A Little Moore Café Revival Closes After Less Than A Year In Leucadia, Space Quietly Hits The Market

The revival of A Little Moore Café in San Diego's North County has already come to an abrupt end. Less than a year after reopening on North Coast Highway 101 in Leucadia, the breakfast spot has closed its doors and the fully built-out restaurant is now listed for sale.

The closure caps a brief but emotional chapter for Encinitas natives and co-owners Andy Vasquez and Deon Dickey, who grew up eating at the original A Little Moore Café and purchased the business name and intellectual property from longtime owner Chang Han after the diner lost its lease in 2023. In the interim, the pair kept the brand alive through pop-up brunches in partnership with local bars, while they searched for a permanent home in the neighborhood they’d always called their own.

They ultimately landed at 698 North Coast Highway 101, a space next door to Leucadia Barbershop, which had also been displaced from the original site. When A Little Moore Café finally reopened there on January 19, 2025, Vasquez and Dickey framed it as a community victory, salvaging the retro bar, booths, and stools from the old location and updating the menu with a mix of classic diner plates and modern breakfast-and-lunch dishes. Alcohol service, including mimosas, beer, and wine, was planned pending permit approvals.

Now, the reincarnated café has gone dark. While no public farewell statement has been issued by the owners, the business has ceased operating and a new listing from Next Wave Commercial confirms the restaurant is being offered as a turnkey opportunity. The marketing materials describe the property as a fully built-out café or fast-casual restaurant along Leucadia’s main coastal corridor, with a brand-new kitchen, furniture, fixtures and equipment, and a beer-and-wine license included in the sale.

According to the listing, the space totals approximately 1,325 square feet inside plus a roughly 780-square-foot patio, with current base rent just under $8,000 per month and about three years remaining on the lease term, along with a five-year renewal option.
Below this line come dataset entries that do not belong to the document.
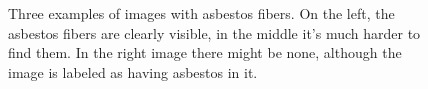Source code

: \begin{figure}[h]
\centering
\caption{Three examples of images with asbestos fibers. On the left, the asbestos fibers are clearly visible, in the middle it's much harder to find them. In the right image there might be none, although the image is labeled as having asbestos in it.}
\label{fig:asbestos_examples}
\end{figure}

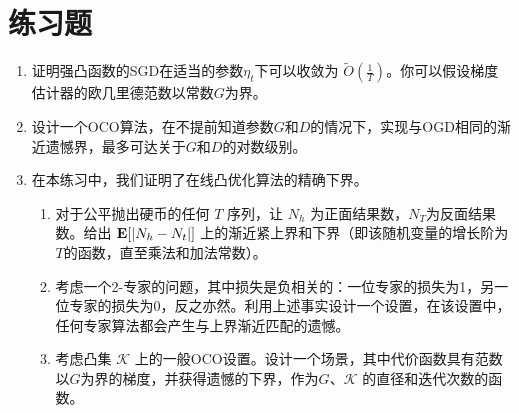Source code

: \newpage
\section{
	练习题}

\begin{enumerate}
\item \label{exercise:fast-rate}
	
证明强凸函数的SGD在适当的参数$\eta_t$下可以收敛为 $\tilde{O}(\frac{1}{T})$。你可以假设梯度估计器的欧几里德范数以常数$G$为界。

\item
设计一个OCO算法，在不提前知道参数$G$和$D$的情况下，实现与OGD相同的渐近遗憾界，最多可达关于$G$和$D$的对数级别。


\item \label{exercise:ogd-lower-bound}
在本练习中，我们证明了在线凸优化算法的精确下界。
\begin{enumerate}
\item
对于公平抛出硬币的任何 $T$ 序列，让 $N_h$ 为正面结果数，$N_T$为反面结果数。给出 $\mathop{\mbox{\bf E}}[ \left| N_h - N_t \right|]$ 上的渐近紧上界和下界（即该随机变量的增长阶为$T$的函数，直至乘法和加法常数）。
\item
考虑一个2-专家的问题，其中损失是负相关的：一位专家的损失为1，另一位专家的损失为0，反之亦然。利用上述事实设计一个设置，在该设置中，任何专家算法都会产生与上界渐近匹配的遗憾。
\item
考虑凸集 $\mathcal{K}$ 上的一般OCO设置。设计一个场景，其中代价函数具有范数以$G$为界的梯度，并获得遗憾的下界，作为$G$、$\mathcal{K}$ 的直径和迭代次数的函数。
\end{enumerate}
	

\end{enumerate}



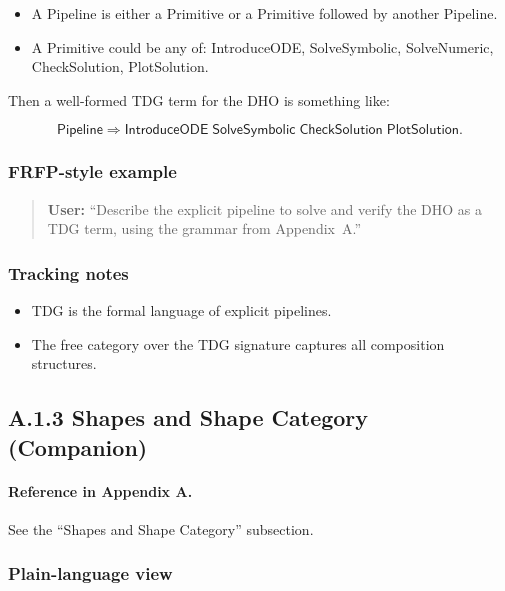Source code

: \begin{itemize}
 \item A \textsf{Pipeline} is either a \textsf{Primitive} or a
 \textsf{Primitive} followed by another \textsf{Pipeline}.
 \item A \textsf{Primitive} could be any of:
 \textsf{IntroduceODE}, \textsf{SolveSymbolic}, \textsf{SolveNumeric}, \textsf{CheckSolution},
 \textsf{PlotSolution}.
\end{itemize}

Then a well-formed TDG term for the DHO is something like:

\[
\textsf{Pipeline} \Rightarrow \textsf{IntroduceODE}\;\textsf{SolveSymbolic}\;\textsf{CheckSolution}\;\textsf{PlotSolution}.
\]

\subsubsection*{FRFP-style example}

\begin{quote}
\textbf{User:} 
``Describe the explicit pipeline to solve and verify the DHO as a TDG term, using the grammar from Appendix~A.'' 
\end{quote}

\subsubsection*{Tracking notes}

\begin{itemize}
 \item TDG is the formal language of explicit pipelines.
 \item The free category over the TDG signature captures all composition structures.
\end{itemize}

\newpage

\subsection{A.1.3 Shapes and Shape Category (Companion)}

\paragraph{Reference in Appendix A.}
See the ``Shapes and Shape Category'' subsection.

\subsubsection*{Plain-language view}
The brokers pitch the site as an unusually plug-and-play chance for an experienced operator to break into one of San Diego County’s most coveted beach neighborhoods, where restaurant inventory is scarce and demand remains high.

The short-lived return underscores the challenges independent operators face even in destination corridors like Highway 101, where rising buildout and operating costs can quickly outpace the optimism of a nostalgia-fueled reopening. For locals, the closure is a double blow: first losing the original A Little Moore Café when its lease wasn’t renewed, then watching the comeback effort flicker out in less than a year despite the best intentions of third-generation “local locals” who set out to keep a neighborhood institution alive.

What happens next for the A Little Moore Café brand is unclear. Vasquez and Dickey had previously expressed a long-term commitment to Leucadia and spoke openly about carrying the torch for their families and for original owners Chang and Misan Han. Whether they will pursue yet another location, pivot to pop-ups and catering again, or move on to other projects remains to be seen, but the listing signals that someone else may soon be cooking in the space they worked so hard to secure.

For now, 698 North Coast Highway 101 stands as an intriguing turn-key restaurant opportunity along the North County coast. Whoever takes over will inherit a freshly built café footprint in the heart of Leucadia, and the chance to tap into lingering community affection for a breakfast icon that once seemed poised for a second life, only to fade again almost as quickly as it returned.